Darn, I wanted to read that Rabbitania story.

David Isaak said...

This reminds me a little of something John Gardner wrote:

"I once visited a successful Hollywood producer, and he gave me a list of what 'the American people don’t like.' They’ve done marketing research, and they know. The American people don’t like movies with snowy landscapes. The American people don’t like movies about farmers. The American people don’t like movies in which the central characters are foreigners. The list went on, but I stopped listening, because the movie I’d come to talk about concerned a Vietnamese immigrant family’s first winter in Iowa."

Anonymous said...

Fiction writer Kathy Reichs seems to successfully switch her settings back and forth between Canada and the U.S. Personally, I like reading about different cultures and locales. With Canada you get Brits, French, Indians, Mounties and eggroll.

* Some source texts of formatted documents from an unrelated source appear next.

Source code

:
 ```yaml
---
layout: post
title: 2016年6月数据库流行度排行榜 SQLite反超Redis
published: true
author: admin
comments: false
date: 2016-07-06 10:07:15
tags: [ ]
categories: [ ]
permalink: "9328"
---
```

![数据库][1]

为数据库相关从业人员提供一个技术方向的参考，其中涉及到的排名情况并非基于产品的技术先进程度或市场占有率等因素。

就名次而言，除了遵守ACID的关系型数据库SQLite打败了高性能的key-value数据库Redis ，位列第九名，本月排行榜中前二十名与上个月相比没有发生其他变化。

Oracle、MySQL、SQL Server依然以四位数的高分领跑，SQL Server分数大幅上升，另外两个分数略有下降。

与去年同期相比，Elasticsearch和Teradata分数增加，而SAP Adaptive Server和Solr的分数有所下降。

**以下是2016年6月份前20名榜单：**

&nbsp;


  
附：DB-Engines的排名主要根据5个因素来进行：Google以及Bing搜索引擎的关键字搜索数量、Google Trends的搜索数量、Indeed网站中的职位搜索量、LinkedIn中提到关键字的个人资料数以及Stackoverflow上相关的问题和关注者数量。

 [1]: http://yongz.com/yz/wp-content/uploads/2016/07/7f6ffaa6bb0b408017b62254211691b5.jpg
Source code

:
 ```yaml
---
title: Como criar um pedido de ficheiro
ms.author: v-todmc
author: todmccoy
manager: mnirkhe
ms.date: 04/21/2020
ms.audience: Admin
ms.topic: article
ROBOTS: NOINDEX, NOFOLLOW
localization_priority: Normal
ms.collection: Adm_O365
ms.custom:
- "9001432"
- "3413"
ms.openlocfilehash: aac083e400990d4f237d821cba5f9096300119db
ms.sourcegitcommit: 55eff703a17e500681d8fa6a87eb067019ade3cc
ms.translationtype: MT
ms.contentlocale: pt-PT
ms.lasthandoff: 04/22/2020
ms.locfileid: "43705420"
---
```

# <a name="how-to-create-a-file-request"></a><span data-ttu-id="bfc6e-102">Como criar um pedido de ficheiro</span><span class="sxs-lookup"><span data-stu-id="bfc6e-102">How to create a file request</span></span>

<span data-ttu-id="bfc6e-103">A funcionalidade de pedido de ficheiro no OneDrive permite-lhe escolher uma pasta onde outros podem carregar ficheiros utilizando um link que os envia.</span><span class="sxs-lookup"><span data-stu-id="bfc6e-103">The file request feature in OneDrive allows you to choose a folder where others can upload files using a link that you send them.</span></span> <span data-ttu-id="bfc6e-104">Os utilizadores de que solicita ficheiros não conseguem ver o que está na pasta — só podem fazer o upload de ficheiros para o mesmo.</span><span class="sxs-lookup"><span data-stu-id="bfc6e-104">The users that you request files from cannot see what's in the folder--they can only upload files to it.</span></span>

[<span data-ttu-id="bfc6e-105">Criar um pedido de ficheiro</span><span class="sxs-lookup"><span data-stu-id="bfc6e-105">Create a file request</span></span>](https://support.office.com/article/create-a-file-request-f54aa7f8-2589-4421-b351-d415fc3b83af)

Also, publishers haven't been very creative lately with their biography titles. Everything is Blah-Blah: A Life. Yawner. At least AMLP - true or not - has a catchy title and cover art. Would anyone buy James Frey: Memoirs of a Low Life?

Miss Snark, what sells the most books: cover, title, content, or author-name recognition?

Emelle in OK

Anonymous said...

Wasn't Watership Down set in Rabbitania?

Susan said...

That is so ridiculous. What about Alice Munro?

Anonymous said...

I was a judge for the Canadian Crime Writer awards a few years back (not being specific on year or category lest some disgruntled non-winner come looking). We dropped one otherwise short-list-able story from consideration because we couldn't tell, in the first 80 pages, what part of the country it was set in.

Considering the wide variance in scenery, dialect and attitude available across a country the size of Canada (and the even wider range of those elements in that great southern neighbour of ours, with 10 times more people), it can only have been a deliberate choice by that author to make the story 'happen anywhere'. And it counted against them.

(not that an Arthur Ellie award generates a huge uptick in sales, but it looks funny on the bookcase, and it impresses your parents)

If a story could happen anywhere in the western world without alteration (and the setting could be easily changed to another country), then my belief is that the author is overlooking a key element that could help their work stand out from the crowd.


lisa e said...

Are your Canadian? If so, go to Canadian publishers. They're subsidized by the government to publish Canadian writers, writing Canadian stories.

But don't try to pass off a "Canadian" MS if you're really American. They'll want proof of your nationality!